Have you ever looked into a dog’s eyes and reflected on how noble, loyal and selfless this animal is. Or maybe you’ve watched a cat stalking along the side of the road and thought to yourself that this is a beast that is independent, proud and sometimes downright disdainful. If so – you are guilty of anthropomorphism. In other words, you have attributed human characteristics to non-human beings.

Don’t worry – you’re in good company. George Orwell did it when he wrote Animal Farm; Elwyn Brooks “E. B.” White had a stab with Charlotte’s Web and as for Walt Disney – heck, he built his whole career on it.
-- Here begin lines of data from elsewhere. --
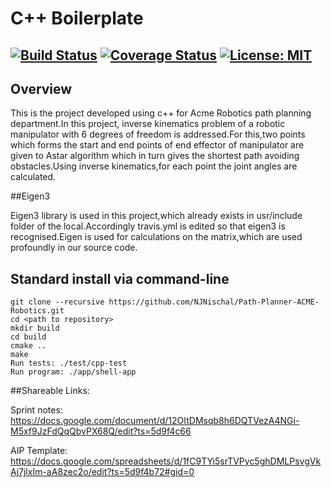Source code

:# C++ Boilerplate
[![Build Status](https://travis-ci.org/NJNischal/Path-Planner-ACME-Robotics.svg?branch=iteration_development)](https://travis-ci.org/NJNischal/Path-Planner-ACME-Robotics)
[![Coverage Status](https://coveralls.io/repos/github/NJNischal/Path-Planner-ACME-Robotics/badge.svg?branch=iteration_development)](https://coveralls.io/github/NJNischal/Path-Planner-ACME-Robotics?branch=master)
[![License: MIT](https://img.shields.io/badge/License-MIT-yellow.svg)](https://opensource.org/licenses/MIT)
---

## Overview

This is the project  developed using c++ for Acme Robotics path planning department.In this project, inverse kinematics problem of a robotic manipulator with 6 degrees of freedom is addressed.For this,two points which forms the start and end points of end effector of manipulator are given to Astar algorithm which in turn gives the shortest path avoiding obstacles.Using inverse kinematics,for each point the joint angles are calculated.

##Eigen3

Eigen3 library is used in this project,which already exists in usr/include folder of the local.Accordingly travis.yml is edited so that eigen3 is recognised.Eigen is used for calculations on the matrix,which are used profoundly in our source code.

## Standard install via command-line
```
git clone --recursive https://github.com/NJNischal/Path-Planner-ACME-Robotics.git
cd <path to repository>
mkdir build
cd build
cmake ..
make
Run tests: ./test/cpp-test
Run program: ./app/shell-app
```


##Shareable Links:

Sprint notes: 
https://docs.google.com/document/d/12OItDMsqb8h6DQTVezA4NGi-M5xf9JzFdQqQbvPX68Q/edit?ts=5d9f4c66

AIP Template:
https://docs.google.com/spreadsheets/d/1fC9TYi5srTVPyc5ghDMLPsvgVkAj7jlxIm-aA8zec2o/edit?ts=5d9f4b72#gid=0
Fancy having a go yourself? Well here are seven easy-to-follow steps to get you started:

  • Think about what kind of story you are writing. If it is realistic fiction, you might not want to include a talking marmot with an eye patch, but if this is fantasy, then you need to make sure that your animals are interesting. Don’t just steal from another book – be creative! Build your juggling spider plant as carefully as you would any human character.
  • Start with a gender, a name and a personality, but step waaaay outside the box. Calling your dog Rover doesn’t go far enough – try ‘Martin Lander’ (think about it). Why stick to the three main genders – mix and match baby! Then tack on some character traits – but again, create, create, create. Anyone for a rabid rabbit with mauve moccasins and a penchant for pickled pigskin panties! Been done? Well, keep thinking then!
  • Where are your characters going to reside? Is he a snake with learning difficulties living in your wardrobe. Is she a naughty bookmark who insists on moving between the pages of your book when you’re not looking? Are they a pair of bookends living in a box in Kmart with a sarcastic bent and a love of hip-hop that surpasses all reason? Or not. You decide.
  • What will be the character’s role in your book? Bit part butterfly with a longing for space travel or major-league Mesopotamian rattle-snake who falls in love with an elephant’s trunk only to find that … well, like I say – you decide, but be thoughtful and sensitive about it; after all – rattlesnakes have feelings too!
  • Choose a good look for your hero and an even better one for your villain! Cats in skin tight rubber trousers, moles in wellington boots with cut-off toes, penguins in body-armour, Kaley Cuoco in … well, anything really. You choose – you’re the boss – the more unusual the better.
  • Think carefully about how your character sees the world. A cup of tea may not like to be drunk as much as a gorilla with abandonment issues might. A rubber tree might not know what to call the things around it because it may not have the same kind of mind as humans do. Make up plausible alternatives that your paranoid iguana might use to replace terms that humans use (boomerangs, stars, smartphones etc.) When you do this – be very, very, VERY imaginative, yet at the same time try to make it clear to your reader what’s going down.
  • Share your creations with an appreciative audience. Maybe join a friendly forum? Maybe you’re already part of one. Hey – wait a minute – here you are! Tell us about your talking pyjama cord and we promise to laugh!

Oh, and did I mention that you should be creative whilst doing this? Well if you can’t manage to be – promise yourself that you’ll have a lorra, lorra fun on the way.